## Source data
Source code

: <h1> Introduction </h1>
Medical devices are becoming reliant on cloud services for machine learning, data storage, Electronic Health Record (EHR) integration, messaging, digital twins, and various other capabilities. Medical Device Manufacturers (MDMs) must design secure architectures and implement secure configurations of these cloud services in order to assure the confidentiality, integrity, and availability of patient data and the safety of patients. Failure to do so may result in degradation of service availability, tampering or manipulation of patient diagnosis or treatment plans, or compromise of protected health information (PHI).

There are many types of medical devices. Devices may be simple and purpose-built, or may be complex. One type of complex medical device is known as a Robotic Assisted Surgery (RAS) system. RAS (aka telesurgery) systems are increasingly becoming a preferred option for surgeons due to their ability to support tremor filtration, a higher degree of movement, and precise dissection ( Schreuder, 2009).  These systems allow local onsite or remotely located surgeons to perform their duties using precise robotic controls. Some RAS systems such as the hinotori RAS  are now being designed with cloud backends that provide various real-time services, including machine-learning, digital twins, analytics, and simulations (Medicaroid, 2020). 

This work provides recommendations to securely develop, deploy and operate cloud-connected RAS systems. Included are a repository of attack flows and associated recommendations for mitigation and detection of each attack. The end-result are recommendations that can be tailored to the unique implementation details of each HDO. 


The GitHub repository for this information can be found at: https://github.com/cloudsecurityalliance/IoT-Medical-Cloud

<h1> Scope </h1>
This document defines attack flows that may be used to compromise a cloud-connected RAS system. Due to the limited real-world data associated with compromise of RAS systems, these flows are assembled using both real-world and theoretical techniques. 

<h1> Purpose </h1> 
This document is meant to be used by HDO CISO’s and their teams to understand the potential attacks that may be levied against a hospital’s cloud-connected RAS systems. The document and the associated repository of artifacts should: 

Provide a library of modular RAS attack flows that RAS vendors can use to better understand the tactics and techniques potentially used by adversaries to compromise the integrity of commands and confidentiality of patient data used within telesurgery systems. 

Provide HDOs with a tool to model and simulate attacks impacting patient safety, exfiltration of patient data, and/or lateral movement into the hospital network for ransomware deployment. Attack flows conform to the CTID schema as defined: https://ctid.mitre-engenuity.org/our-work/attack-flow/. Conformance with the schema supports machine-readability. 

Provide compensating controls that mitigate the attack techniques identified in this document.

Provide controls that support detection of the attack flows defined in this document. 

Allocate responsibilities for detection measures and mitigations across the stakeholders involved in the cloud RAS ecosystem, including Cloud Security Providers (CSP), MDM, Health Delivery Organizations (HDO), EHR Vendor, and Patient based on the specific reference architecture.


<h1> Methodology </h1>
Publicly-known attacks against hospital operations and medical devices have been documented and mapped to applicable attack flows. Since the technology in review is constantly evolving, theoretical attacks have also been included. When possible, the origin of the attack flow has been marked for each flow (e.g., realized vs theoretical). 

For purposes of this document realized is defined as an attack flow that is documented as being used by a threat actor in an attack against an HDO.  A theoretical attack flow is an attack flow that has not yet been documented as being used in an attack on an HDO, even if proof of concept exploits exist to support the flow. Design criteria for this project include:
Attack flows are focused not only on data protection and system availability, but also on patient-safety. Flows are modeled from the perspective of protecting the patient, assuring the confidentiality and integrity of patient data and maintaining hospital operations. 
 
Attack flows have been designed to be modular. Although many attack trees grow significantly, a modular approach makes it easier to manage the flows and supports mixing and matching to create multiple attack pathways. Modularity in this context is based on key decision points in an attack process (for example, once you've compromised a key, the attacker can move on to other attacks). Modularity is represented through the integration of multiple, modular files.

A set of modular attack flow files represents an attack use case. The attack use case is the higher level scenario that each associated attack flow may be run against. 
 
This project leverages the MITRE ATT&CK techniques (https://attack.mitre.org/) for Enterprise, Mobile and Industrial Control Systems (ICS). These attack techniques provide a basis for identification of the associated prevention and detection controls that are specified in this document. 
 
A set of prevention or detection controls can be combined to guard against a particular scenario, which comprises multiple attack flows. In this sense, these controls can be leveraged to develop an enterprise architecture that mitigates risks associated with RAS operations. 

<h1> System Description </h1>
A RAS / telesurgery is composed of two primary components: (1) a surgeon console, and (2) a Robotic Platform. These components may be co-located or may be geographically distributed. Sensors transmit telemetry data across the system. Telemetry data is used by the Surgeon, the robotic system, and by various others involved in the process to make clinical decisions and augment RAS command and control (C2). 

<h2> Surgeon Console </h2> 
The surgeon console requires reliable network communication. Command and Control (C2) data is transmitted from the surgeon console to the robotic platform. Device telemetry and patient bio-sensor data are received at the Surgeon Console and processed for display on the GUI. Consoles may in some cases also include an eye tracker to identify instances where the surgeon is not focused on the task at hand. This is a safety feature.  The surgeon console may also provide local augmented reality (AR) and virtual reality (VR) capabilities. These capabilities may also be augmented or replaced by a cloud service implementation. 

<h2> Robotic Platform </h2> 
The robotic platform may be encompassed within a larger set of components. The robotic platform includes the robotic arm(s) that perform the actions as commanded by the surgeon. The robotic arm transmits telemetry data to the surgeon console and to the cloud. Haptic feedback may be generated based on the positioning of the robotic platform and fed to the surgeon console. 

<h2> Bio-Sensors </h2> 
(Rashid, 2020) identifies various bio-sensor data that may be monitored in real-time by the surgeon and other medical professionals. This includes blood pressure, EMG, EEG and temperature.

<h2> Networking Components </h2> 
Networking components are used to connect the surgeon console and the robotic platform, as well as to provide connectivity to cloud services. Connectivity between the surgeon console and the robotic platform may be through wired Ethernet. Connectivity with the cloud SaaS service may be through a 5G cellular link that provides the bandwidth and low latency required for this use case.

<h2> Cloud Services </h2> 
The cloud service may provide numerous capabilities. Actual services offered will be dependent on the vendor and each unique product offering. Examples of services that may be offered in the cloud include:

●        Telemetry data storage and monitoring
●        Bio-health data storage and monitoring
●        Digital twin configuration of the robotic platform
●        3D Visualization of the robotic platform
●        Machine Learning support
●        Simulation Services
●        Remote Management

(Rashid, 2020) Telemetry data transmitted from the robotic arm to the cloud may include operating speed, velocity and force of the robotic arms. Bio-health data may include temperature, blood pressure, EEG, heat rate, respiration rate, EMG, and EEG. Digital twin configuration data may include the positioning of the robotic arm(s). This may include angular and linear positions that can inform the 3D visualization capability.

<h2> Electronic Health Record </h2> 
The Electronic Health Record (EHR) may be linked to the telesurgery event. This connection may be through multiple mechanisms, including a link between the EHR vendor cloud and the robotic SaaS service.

## Aim of the exercise
The full set of records, transcribed exactly, is the answer.

## Answer for the task
Source code

: <h1> Introduction </h1>
Medical devices are becoming reliant on cloud services for machine learning, data storage, Electronic Health Record (EHR) integration, messaging, digital twins, and various other capabilities. Medical Device Manufacturers (MDMs) must design secure architectures and implement secure configurations of these cloud services in order to assure the confidentiality, integrity, and availability of patient data and the safety of patients. Failure to do so may result in degradation of service availability, tampering or manipulation of patient diagnosis or treatment plans, or compromise of protected health information (PHI).

There are many types of medical devices. Devices may be simple and purpose-built, or may be complex. One type of complex medical device is known as a Robotic Assisted Surgery (RAS) system. RAS (aka telesurgery) systems are increasingly becoming a preferred option for surgeons due to their ability to support tremor filtration, a higher degree of movement, and precise dissection ( Schreuder, 2009).  These systems allow local onsite or remotely located surgeons to perform their duties using precise robotic controls. Some RAS systems such as the hinotori RAS  are now being designed with cloud backends that provide various real-time services, including machine-learning, digital twins, analytics, and simulations (Medicaroid, 2020). 

This work provides recommendations to securely develop, deploy and operate cloud-connected RAS systems. Included are a repository of attack flows and associated recommendations for mitigation and detection of each attack. The end-result are recommendations that can be tailored to the unique implementation details of each HDO. 


The GitHub repository for this information can be found at: https://github.com/cloudsecurityalliance/IoT-Medical-Cloud

<h1> Scope </h1>
This document defines attack flows that may be used to compromise a cloud-connected RAS system. Due to the limited real-world data associated with compromise of RAS systems, these flows are assembled using both real-world and theoretical techniques. 

<h1> Purpose </h1> 
This document is meant to be used by HDO CISO’s and their teams to understand the potential attacks that may be levied against a hospital’s cloud-connected RAS systems. The document and the associated repository of artifacts should: 

Provide a library of modular RAS attack flows that RAS vendors can use to better understand the tactics and techniques potentially used by adversaries to compromise the integrity of commands and confidentiality of patient data used within telesurgery systems. 

Provide HDOs with a tool to model and simulate attacks impacting patient safety, exfiltration of patient data, and/or lateral movement into the hospital network for ransomware deployment. Attack flows conform to the CTID schema as defined: https://ctid.mitre-engenuity.org/our-work/attack-flow/. Conformance with the schema supports machine-readability. 

Provide compensating controls that mitigate the attack techniques identified in this document.

Provide controls that support detection of the attack flows defined in this document. 

Allocate responsibilities for detection measures and mitigations across the stakeholders involved in the cloud RAS ecosystem, including Cloud Security Providers (CSP), MDM, Health Delivery Organizations (HDO), EHR Vendor, and Patient based on the specific reference architecture.


<h1> Methodology </h1>
Publicly-known attacks against hospital operations and medical devices have been documented and mapped to applicable attack flows. Since the technology in review is constantly evolving, theoretical attacks have also been included. When possible, the origin of the attack flow has been marked for each flow (e.g., realized vs theoretical). 

For purposes of this document realized is defined as an attack flow that is documented as being used by a threat actor in an attack against an HDO.  A theoretical attack flow is an attack flow that has not yet been documented as being used in an attack on an HDO, even if proof of concept exploits exist to support the flow. Design criteria for this project include:
Attack flows are focused not only on data protection and system availability, but also on patient-safety. Flows are modeled from the perspective of protecting the patient, assuring the confidentiality and integrity of patient data and maintaining hospital operations. 
 
Attack flows have been designed to be modular. Although many attack trees grow significantly, a modular approach makes it easier to manage the flows and supports mixing and matching to create multiple attack pathways. Modularity in this context is based on key decision points in an attack process (for example, once you've compromised a key, the attacker can move on to other attacks). Modularity is represented through the integration of multiple, modular files.

A set of modular attack flow files represents an attack use case. The attack use case is the higher level scenario that each associated attack flow may be run against. 
 
This project leverages the MITRE ATT&CK techniques (https://attack.mitre.org/) for Enterprise, Mobile and Industrial Control Systems (ICS). These attack techniques provide a basis for identification of the associated prevention and detection controls that are specified in this document. 
 
A set of prevention or detection controls can be combined to guard against a particular scenario, which comprises multiple attack flows. In this sense, these controls can be leveraged to develop an enterprise architecture that mitigates risks associated with RAS operations. 

<h1> System Description </h1>
A RAS / telesurgery is composed of two primary components: (1) a surgeon console, and (2) a Robotic Platform. These components may be co-located or may be geographically distributed. Sensors transmit telemetry data across the system. Telemetry data is used by the Surgeon, the robotic system, and by various others involved in the process to make clinical decisions and augment RAS command and control (C2). 

<h2> Surgeon Console </h2> 
The surgeon console requires reliable network communication. Command and Control (C2) data is transmitted from the surgeon console to the robotic platform. Device telemetry and patient bio-sensor data are received at the Surgeon Console and processed for display on the GUI. Consoles may in some cases also include an eye tracker to identify instances where the surgeon is not focused on the task at hand. This is a safety feature.  The surgeon console may also provide local augmented reality (AR) and virtual reality (VR) capabilities. These capabilities may also be augmented or replaced by a cloud service implementation. 

<h2> Robotic Platform </h2> 
The robotic platform may be encompassed within a larger set of components. The robotic platform includes the robotic arm(s) that perform the actions as commanded by the surgeon. The robotic arm transmits telemetry data to the surgeon console and to the cloud. Haptic feedback may be generated based on the positioning of the robotic platform and fed to the surgeon console. 

<h2> Bio-Sensors </h2> 
(Rashid, 2020) identifies various bio-sensor data that may be monitored in real-time by the surgeon and other medical professionals. This includes blood pressure, EMG, EEG and temperature.

<h2> Networking Components </h2> 
Networking components are used to connect the surgeon console and the robotic platform, as well as to provide connectivity to cloud services. Connectivity between the surgeon console and the robotic platform may be through wired Ethernet. Connectivity with the cloud SaaS service may be through a 5G cellular link that provides the bandwidth and low latency required for this use case.

<h2> Cloud Services </h2> 
The cloud service may provide numerous capabilities. Actual services offered will be dependent on the vendor and each unique product offering. Examples of services that may be offered in the cloud include:

●        Telemetry data storage and monitoring
●        Bio-health data storage and monitoring
●        Digital twin configuration of the robotic platform
●        3D Visualization of the robotic platform
●        Machine Learning support
●        Simulation Services
●        Remote Management

(Rashid, 2020) Telemetry data transmitted from the robotic arm to the cloud may include operating speed, velocity and force of the robotic arms. Bio-health data may include temperature, blood pressure, EEG, heat rate, respiration rate, EMG, and EEG. Digital twin configuration data may include the positioning of the robotic arm(s). This may include angular and linear positions that can inform the 3D visualization capability.

<h2> Electronic Health Record </h2> 
The Electronic Health Record (EHR) may be linked to the telesurgery event. This connection may be through multiple mechanisms, including a link between the EHR vendor cloud and the robotic SaaS service.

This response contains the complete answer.